Length of Longest Subarray With at Most K Frequency

You are given an integer array nums and an integer k. An array is called good if the frequency of each element in this array is less than or equal to k. Return the length of the longest good subarray of nums. A subarray is a contiguous non-empty sequence of elements within an array.

Example 1: nums = [1,2,3,1,2,3,1,2], k = 2. The output should be 6 because [1,2,3,1,2,3] is the longest good subarray since the values 1, 2, and 3 occur at most twice in this subarray.

Example 2: nums = [1,2,1,2,1,2,1,2], k = 1. The output should be 2 because [1,2] is the longest possible good subarray since the values 1 and 2 occur at most once in this subarray.

Example 3: nums = [5,5,5,5,5,5,5], k = 4. The output should be 4 because [5,5,5,5] is the longest possible good subarray since the value 5 occurs 4 times in this subarray.

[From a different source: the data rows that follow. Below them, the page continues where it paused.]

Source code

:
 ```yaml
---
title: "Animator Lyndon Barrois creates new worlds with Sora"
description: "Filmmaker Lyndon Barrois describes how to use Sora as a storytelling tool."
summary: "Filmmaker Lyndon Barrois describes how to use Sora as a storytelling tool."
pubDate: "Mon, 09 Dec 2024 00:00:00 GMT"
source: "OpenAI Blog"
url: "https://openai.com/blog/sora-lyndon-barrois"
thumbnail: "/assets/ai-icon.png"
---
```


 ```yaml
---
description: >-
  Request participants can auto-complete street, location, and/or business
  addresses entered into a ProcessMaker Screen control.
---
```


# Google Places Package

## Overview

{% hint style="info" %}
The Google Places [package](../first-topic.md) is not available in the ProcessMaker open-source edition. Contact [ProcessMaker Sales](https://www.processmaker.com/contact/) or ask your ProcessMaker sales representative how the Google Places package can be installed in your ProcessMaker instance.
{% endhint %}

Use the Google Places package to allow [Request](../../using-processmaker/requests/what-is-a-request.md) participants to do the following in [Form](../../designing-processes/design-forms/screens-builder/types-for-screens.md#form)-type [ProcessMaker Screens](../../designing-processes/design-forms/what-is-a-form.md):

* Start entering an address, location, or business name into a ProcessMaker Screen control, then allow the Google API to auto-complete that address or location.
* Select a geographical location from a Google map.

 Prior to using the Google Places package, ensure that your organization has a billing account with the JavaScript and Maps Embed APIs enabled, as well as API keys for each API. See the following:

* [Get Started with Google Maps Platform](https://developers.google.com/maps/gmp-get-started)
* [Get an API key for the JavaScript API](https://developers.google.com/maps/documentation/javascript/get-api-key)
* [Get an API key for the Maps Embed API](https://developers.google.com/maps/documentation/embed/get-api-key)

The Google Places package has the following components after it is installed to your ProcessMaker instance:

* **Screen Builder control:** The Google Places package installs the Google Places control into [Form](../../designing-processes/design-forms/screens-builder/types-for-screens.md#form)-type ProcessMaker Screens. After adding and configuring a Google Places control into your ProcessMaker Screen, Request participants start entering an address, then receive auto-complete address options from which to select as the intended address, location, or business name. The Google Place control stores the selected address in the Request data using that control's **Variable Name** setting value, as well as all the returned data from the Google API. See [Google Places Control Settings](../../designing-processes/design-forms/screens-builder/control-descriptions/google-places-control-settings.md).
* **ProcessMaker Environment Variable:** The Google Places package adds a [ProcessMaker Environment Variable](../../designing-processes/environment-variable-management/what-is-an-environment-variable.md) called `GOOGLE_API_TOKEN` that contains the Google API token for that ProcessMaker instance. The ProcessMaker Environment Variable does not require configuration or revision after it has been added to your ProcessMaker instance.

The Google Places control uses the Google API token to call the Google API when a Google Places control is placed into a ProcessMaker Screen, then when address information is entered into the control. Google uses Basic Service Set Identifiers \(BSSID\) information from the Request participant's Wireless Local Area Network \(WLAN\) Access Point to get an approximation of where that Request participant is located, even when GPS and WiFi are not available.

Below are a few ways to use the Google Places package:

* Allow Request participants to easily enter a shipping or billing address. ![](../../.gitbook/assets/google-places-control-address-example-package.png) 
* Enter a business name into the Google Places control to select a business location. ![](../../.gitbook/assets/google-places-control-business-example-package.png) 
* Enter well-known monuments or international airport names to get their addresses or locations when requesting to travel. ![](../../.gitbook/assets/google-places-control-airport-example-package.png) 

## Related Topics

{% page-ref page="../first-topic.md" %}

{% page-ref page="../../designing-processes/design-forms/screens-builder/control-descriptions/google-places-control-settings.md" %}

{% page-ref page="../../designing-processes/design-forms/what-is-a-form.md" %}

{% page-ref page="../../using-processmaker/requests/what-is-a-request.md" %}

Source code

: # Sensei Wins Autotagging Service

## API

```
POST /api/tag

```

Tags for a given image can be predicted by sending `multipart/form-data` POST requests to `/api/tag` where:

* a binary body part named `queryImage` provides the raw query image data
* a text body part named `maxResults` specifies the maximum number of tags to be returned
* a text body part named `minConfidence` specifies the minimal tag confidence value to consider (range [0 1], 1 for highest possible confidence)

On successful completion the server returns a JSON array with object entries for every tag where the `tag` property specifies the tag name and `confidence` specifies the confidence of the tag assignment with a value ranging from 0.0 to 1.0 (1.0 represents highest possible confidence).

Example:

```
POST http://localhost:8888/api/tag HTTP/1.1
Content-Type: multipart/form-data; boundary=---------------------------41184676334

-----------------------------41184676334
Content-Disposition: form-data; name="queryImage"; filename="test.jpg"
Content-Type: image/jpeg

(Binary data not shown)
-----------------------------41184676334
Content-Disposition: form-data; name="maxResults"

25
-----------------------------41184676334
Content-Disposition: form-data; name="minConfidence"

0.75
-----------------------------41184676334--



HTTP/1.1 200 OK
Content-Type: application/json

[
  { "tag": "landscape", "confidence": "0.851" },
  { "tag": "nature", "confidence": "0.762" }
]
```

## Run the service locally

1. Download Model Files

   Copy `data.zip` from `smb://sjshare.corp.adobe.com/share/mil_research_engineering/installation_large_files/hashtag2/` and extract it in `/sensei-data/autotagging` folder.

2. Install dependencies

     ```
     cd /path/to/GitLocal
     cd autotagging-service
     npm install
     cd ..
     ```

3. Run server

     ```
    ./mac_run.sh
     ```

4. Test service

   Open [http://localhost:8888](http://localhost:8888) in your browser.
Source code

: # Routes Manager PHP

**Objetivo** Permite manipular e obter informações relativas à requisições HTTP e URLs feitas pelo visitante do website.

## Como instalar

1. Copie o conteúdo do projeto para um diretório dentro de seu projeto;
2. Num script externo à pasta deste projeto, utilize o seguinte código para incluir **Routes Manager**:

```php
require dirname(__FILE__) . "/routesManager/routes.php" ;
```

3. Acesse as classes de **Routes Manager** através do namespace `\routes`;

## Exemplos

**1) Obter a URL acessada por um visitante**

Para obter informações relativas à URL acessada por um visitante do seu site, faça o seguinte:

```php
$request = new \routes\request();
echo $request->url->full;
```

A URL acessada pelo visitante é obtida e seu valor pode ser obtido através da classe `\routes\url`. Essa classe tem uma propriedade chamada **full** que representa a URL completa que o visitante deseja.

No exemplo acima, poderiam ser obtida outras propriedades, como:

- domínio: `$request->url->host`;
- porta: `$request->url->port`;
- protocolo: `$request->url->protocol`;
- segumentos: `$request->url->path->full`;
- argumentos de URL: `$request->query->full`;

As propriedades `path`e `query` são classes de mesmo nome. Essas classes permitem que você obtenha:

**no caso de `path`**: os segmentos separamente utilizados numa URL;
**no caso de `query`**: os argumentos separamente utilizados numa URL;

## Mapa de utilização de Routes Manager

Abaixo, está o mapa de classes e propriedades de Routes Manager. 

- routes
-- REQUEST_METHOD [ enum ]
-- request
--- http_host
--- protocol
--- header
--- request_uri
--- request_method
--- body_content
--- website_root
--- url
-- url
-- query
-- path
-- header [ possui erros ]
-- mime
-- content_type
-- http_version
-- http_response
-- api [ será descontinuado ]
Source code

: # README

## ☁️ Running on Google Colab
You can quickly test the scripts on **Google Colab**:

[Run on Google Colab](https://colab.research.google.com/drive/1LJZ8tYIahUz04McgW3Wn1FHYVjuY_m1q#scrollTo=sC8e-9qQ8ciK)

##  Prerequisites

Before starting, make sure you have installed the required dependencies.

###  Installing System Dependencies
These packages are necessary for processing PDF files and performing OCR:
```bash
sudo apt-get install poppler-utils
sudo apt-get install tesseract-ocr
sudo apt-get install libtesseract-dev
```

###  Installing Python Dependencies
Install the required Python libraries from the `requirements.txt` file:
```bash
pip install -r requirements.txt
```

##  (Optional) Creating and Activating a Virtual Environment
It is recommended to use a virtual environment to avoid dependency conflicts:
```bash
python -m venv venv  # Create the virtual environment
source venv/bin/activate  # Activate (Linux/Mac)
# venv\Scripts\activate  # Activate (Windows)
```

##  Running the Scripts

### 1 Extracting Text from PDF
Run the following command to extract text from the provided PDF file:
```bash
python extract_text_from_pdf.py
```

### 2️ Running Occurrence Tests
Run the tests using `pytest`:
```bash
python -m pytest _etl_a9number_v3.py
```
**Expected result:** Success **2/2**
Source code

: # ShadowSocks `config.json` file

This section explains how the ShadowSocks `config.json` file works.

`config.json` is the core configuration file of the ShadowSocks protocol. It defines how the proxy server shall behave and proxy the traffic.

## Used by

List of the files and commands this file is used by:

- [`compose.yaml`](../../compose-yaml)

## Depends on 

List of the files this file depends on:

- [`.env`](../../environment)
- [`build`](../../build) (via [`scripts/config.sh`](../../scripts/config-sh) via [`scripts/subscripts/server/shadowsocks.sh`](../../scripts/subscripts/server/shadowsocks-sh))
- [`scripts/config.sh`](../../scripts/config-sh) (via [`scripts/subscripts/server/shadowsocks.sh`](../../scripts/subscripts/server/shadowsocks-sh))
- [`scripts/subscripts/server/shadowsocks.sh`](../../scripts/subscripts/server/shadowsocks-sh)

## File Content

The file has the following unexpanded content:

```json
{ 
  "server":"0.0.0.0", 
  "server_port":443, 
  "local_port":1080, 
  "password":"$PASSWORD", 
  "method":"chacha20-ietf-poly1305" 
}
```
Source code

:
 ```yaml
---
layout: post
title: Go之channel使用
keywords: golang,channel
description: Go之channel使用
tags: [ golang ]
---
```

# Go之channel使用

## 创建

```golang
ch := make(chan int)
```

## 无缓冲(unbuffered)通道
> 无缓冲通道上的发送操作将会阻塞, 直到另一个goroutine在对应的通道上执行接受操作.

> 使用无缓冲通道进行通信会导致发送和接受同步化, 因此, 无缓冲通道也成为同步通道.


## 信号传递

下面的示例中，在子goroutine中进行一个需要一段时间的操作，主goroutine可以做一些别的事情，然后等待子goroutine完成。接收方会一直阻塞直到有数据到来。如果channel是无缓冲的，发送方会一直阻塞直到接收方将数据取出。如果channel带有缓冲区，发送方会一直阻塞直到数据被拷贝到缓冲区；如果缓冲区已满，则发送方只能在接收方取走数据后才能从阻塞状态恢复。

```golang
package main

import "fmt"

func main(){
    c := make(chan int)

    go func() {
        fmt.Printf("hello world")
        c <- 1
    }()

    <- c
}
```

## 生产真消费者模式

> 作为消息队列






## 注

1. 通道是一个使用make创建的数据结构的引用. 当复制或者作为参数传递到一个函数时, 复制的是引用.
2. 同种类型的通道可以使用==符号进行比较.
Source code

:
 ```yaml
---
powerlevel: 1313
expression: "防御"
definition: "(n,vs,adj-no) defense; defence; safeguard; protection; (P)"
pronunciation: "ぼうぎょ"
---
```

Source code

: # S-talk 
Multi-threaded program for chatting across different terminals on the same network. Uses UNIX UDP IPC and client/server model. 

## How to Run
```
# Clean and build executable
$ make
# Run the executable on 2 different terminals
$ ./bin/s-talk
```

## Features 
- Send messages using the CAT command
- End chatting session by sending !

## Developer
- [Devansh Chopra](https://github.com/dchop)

Write an algorithm to efficiently solve the problem, considering that 1 <= nums.length <= 10^5, 1 <= nums[i] <= 10^9, and 1 <= k <= nums.length.

#include <iostream>
#include <vector>
#include <unordered_map>

using namespace std;

// Naive Solution (Brute Force)
// Time Complexity: O(n^3)
// Space Complexity: O(n)
int longestGoodSubarrayNaive(const vector<int>& nums, int k) {
    int maxLen = 0;
    for (int i = 0; i < nums.size(); ++i) {
        for (int j = i; j < nums.size(); ++j) {
            unordered_map<int, int> freq;
            bool good = true;
            for (int l = i; l <= j; ++l) {
                freq[nums[l]]++;
                if (freq[nums[l]] > k) {
                    good = false;
                    break;
                }
            }
            if (good) {
                maxLen = max(maxLen, j - i + 1);
            }
        }
    }
    return maxLen;
}

// Optimal Solution (Sliding Window)
// Time Complexity: O(n)
// Space Complexity: O(n)
int longestGoodSubarrayOptimal(const vector<int>& nums, int k) {
    int maxLen = 0;
    int left = 0;
    unordered_map<int, int> freq;

    for (int right = 0; right < nums.size(); ++right) {
        freq[nums[right]]++;

        while (freq[nums[right]] > k) {
            freq[nums[left]]--;
            left++;
        }

        maxLen = max(maxLen, right - left + 1);
    }

    return maxLen;
}

int main() {
    vector<int> nums1 = {1, 2, 3, 1, 2, 3, 1, 2};
    int k1 = 2;
    cout << "Example 1: " << longestGoodSubarrayOptimal(nums1, k1) << endl; // Output: 6

    vector<int> nums2 = {1, 2, 1, 2, 1, 2, 1, 2};
    int k2 = 1;
    cout << "Example 2: " << longestGoodSubarrayOptimal(nums2, k2) << endl; // Output: 2

    vector<int> nums3 = {5, 5, 5, 5, 5, 5, 5};
    int k3 = 4;
    cout << "Example 3: " << longestGoodSubarrayOptimal(nums3, k3) << endl; // Output: 4

    return 0;
}

Naive Solution

The naive solution iterates through all possible subarrays and checks if each subarray is good. For each subarray, it counts the frequency of each element and checks if the frequency is less than or equal to k. If it is, the length of the subarray is compared with the maximum length found so far.

Optimal Solution

The optimal solution uses the sliding window technique. We maintain a window and a frequency map of the elements within the window. We expand the window to the right, and if the frequency of an element exceeds k, we shrink the window from the left until the frequency is no longer greater than k. At each step, we update the maximum length of the good subarray.

Big(O) Run-time Analysis

Naive Solution:

• The outer loop iterates n times.
• The inner loop iterates up to n times.
• The frequency counting loop iterates up to n times.
• Therefore, the time complexity is O(n^3).

Optimal Solution:

• The outer loop iterates n times.
• The inner while loop (shrinking the window) in the worst case iterates n times in total across all iterations of the outer loop.
• Therefore, the time complexity is O(n).

Big(O) Space Usage Analysis

Naive Solution:

• The freq map stores the frequencies of elements in the current subarray.
• In the worst case, the subarray can contain n distinct elements.
• Therefore, the space complexity is O(n).

Optimal Solution:

• The freq map stores the frequencies of elements in the current window.
• In the worst case, the window can contain n distinct elements.
• Therefore, the space complexity is O(n).

Edge Cases

1. Empty Array: If the input array is empty, the longest good subarray length is 0.
2. k = 0: If k is 0, then any subarray with repeating elements is not good. The longest good subarray would consist of only unique elements.
3. k >= n: If k is greater than or equal to the length of the array, the entire array is a good subarray, so the length of the array is the answer.
4. All elements are the same: If all elements in the array are the same, the longest good subarray would be of length k (or the array length if it's less than k).